Why is transparency important? As the reports says, without it, it
makes it impossible for the public to get at
even the most basic return on investment,
accountability or equity questions. Which
companies received subsidies (and what
kinds of companies)? Are they delivering
on job creation? How good are the new
jobs? Where will the jobs be located?
Reasonable people cannot have an
informed debate and policymakers cannot
watch the store without good job-subsidy
Moreover, the cost of state (and local, much more poorly reported on) subsidies comes to some $70 billion a  year, according to my estimates. Moreover, there is a tremendous opportunity cost associated with this: While of course some jobs cost more and some cost less, at $50,000 per year in salary and benefits, that is enough money to hire 1.4 million state and local workers, more than have been laid off since the start of the recession.

Good Jobs First toughened its scoring system this year, making the raw numbers not directly comparable with previous reports. In particular, there is more emphasis on publishing outcome data such as jobs actually created, wage levels, etc. It is also important to note that the report only counts online transparency: If a state agency will give you some information on request, that's nice but won't improve a state's score. We live in a wired world, obviously, so transparency performance should conform to that.

On its 0-100 scale, the best performing states are:

1) Illinois 65
2) Michigan 58
3) North Carolina 48
4) Wisconsin 46
5) Vermont 43

Even these have a long way to go, especially on job outcomes. But they are doing far better than the 14 states with scores below 10 (including Arkansas' corrected score of 8). For example, Georgia, at 4 points, gets demerits because two of its major programs take down the reports a mere 30 days after they are posted.

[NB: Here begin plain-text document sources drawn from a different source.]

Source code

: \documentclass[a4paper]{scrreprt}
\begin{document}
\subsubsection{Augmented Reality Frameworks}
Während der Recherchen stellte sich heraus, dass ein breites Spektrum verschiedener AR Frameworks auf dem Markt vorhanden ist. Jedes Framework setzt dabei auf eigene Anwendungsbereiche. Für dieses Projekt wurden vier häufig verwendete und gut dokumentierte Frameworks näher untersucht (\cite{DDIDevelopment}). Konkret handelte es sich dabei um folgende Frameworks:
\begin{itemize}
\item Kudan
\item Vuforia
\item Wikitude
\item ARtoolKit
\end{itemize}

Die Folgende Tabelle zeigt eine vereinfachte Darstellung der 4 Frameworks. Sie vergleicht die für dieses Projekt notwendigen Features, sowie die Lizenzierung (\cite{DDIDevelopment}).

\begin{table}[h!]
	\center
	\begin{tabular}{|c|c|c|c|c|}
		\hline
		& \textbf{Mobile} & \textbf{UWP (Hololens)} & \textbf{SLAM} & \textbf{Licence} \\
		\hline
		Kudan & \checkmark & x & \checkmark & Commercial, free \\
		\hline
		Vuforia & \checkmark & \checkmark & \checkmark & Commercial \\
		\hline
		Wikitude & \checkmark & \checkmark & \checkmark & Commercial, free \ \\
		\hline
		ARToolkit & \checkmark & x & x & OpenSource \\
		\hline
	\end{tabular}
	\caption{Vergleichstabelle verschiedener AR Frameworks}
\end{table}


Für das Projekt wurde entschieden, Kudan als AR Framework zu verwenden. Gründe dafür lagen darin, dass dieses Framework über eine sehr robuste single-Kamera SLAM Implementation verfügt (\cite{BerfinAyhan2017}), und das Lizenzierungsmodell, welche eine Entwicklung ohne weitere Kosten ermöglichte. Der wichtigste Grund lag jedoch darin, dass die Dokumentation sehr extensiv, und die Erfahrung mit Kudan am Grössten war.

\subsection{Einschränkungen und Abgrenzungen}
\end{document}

Taking down data is a pet peeve of mine. Missouri, which ties for 14th for its reporting of state programs, also has quite good data online for local tax increment financing (TIF) subsidies, because the cities are required to file annual reports with the Missouri Department of Economic Development on a project-by-project basis. This requirement was given new teeth a few years ago, so the reports are now close to complete for recent TIF projects. Moreover, they have always been required to give both projected and actual job creation data (though not wage data). The reports provide the amount of the subsidy and the amount of the investment, allowing for the calculation of what the European Union calls "aid intensity," which is the ratio of the subsidy to the investment. This is an important measure, because one obvious reform that could be made for any subsidy program is to cap its aid intensity. Why should Electrolux get a 99% free new factory in Memphis?

However, Missouri TIF reporting has long been hampered by projects that are listed in one year's report disappearing in later reports. Moreover, all the old reports have been taken down by the state, making historical research (trends in aid intensity, anyone?) next to impossible. What I personally have by way of historical TIF data I obtained by hand transcribing information from the pdf format reports onto a spreadsheet. But obviously the state keeps these files somewhere, and Department of Economic Development officials in all probability have a master spreadsheet encompassing all project reports received. The ideal for research and democratic accountability purposes is simple: Show me the spreadsheets!

* The report says 46 states, but after its publication Arkansas belatedly identified two programs with online disclosure. This leaves only Delaware, Idaho, and Kansas as the only states with no online disclosure of their subsidy programs.

Cross-posted at Angry Bear.


  1. Your numbers for public-sector employees are a bit low. The average compensation for state and local government employees is estimated by the BLS at $42.51 per hour worked.

    Assuming 2000 hours worked, that's about $85k.

    1. Thanks for the link. At $85,000 a year, that's about 823,500 jobs. Not as good as 1.4 million, but still enough to cover all the job losses if the disproportion for local cuts isn't too severe. Otherwise, it will cover most of the local jobs, all of the state jobs, and states will still have money left over.

    2. Or, they could just not take that money in the first place, and the private sector would create EVEN MORE jobs with it.